[What the exercise asks] When you reach the line containing "4. **可解释性和直接记忆" in the records below, start copying exactly, and stop once you have copied the line containing "1. **依赖自我评估能力*".

[Source records]
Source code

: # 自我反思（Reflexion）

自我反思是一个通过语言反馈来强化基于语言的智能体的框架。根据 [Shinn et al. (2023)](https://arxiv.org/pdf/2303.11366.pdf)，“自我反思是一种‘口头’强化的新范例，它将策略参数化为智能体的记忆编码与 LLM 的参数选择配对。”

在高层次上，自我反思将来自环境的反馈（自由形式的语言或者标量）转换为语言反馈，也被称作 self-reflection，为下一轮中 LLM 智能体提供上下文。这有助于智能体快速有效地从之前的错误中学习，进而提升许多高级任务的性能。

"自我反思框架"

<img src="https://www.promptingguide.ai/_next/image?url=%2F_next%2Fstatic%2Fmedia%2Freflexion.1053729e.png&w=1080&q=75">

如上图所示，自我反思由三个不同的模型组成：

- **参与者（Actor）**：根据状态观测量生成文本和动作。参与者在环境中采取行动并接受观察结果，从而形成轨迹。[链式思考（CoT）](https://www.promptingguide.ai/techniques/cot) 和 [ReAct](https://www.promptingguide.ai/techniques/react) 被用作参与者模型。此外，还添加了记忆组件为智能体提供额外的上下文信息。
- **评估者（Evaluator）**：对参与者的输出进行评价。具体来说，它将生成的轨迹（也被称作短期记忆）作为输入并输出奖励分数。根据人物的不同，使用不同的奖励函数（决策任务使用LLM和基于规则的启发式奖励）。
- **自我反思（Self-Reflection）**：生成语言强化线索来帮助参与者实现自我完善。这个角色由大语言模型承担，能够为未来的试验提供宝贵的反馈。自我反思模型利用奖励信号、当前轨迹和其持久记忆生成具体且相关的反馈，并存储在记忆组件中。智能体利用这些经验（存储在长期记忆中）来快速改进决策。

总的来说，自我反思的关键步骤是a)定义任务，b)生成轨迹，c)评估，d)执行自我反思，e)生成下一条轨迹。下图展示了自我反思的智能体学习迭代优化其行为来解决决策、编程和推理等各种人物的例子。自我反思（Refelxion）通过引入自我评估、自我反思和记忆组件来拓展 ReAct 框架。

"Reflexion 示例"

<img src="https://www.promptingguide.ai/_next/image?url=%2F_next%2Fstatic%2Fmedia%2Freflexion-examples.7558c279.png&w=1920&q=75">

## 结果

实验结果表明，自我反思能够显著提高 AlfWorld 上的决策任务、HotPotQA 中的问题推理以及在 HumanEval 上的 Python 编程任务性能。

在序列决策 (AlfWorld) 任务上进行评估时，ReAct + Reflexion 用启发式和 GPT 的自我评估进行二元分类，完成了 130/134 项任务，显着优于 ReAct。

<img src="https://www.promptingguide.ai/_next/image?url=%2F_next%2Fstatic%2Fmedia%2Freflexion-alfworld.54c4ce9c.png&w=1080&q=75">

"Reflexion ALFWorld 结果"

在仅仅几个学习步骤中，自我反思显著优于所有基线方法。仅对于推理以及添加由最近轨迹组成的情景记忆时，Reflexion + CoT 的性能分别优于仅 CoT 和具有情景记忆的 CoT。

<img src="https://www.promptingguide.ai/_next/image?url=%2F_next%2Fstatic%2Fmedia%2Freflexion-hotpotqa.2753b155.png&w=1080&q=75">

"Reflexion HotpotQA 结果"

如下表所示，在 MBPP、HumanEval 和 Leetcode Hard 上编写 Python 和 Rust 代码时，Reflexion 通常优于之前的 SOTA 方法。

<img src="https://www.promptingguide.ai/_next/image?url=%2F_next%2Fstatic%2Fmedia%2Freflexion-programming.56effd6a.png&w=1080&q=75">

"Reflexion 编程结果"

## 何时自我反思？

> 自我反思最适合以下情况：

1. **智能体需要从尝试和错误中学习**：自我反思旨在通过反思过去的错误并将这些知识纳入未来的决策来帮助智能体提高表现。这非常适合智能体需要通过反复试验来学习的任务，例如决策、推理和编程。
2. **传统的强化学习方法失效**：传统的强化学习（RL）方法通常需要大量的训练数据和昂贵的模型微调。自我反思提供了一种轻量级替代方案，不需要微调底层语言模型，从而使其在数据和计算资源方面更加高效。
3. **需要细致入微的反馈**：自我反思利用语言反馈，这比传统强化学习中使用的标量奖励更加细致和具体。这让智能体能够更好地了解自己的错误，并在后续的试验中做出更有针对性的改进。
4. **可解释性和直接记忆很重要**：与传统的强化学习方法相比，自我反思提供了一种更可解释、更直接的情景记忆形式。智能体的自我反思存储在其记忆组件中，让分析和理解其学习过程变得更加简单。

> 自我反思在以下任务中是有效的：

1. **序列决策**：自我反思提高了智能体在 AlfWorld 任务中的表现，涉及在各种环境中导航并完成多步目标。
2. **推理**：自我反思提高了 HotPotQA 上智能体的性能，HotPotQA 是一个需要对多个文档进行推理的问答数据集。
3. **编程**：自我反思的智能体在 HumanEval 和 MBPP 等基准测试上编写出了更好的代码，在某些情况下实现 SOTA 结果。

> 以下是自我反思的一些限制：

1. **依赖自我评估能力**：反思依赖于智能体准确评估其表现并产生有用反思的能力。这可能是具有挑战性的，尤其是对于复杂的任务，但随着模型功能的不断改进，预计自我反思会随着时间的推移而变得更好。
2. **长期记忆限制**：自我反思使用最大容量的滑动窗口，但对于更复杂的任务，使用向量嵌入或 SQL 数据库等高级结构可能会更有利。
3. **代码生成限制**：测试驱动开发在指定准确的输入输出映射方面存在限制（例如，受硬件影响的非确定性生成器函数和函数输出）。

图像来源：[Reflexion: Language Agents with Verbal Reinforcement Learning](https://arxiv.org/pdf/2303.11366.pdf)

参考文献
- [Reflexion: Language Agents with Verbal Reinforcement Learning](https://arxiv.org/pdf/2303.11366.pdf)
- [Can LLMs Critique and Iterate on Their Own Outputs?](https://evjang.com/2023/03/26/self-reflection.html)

[Reply]
4. **可解释性和直接记忆很重要**：与传统的强化学习方法相比，自我反思提供了一种更可解释、更直接的情景记忆形式。智能体的自我反思存储在其记忆组件中，让分析和理解其学习过程变得更加简单。

> 自我反思在以下任务中是有效的：

1. **序列决策**：自我反思提高了智能体在 AlfWorld 任务中的表现，涉及在各种环境中导航并完成多步目标。
2. **推理**：自我反思提高了 HotPotQA 上智能体的性能，HotPotQA 是一个需要对多个文档进行推理的问答数据集。
3. **编程**：自我反思的智能体在 HumanEval 和 MBPP 等基准测试上编写出了更好的代码，在某些情况下实现 SOTA 结果。

> 以下是自我反思的一些限制：

1. **依赖自我评估能力**：反思依赖于智能体准确评估其表现并产生有用反思的能力。这可能是具有挑战性的，尤其是对于复杂的任务，但随着模型功能的不断改进，预计自我反思会随着时间的推移而变得更好。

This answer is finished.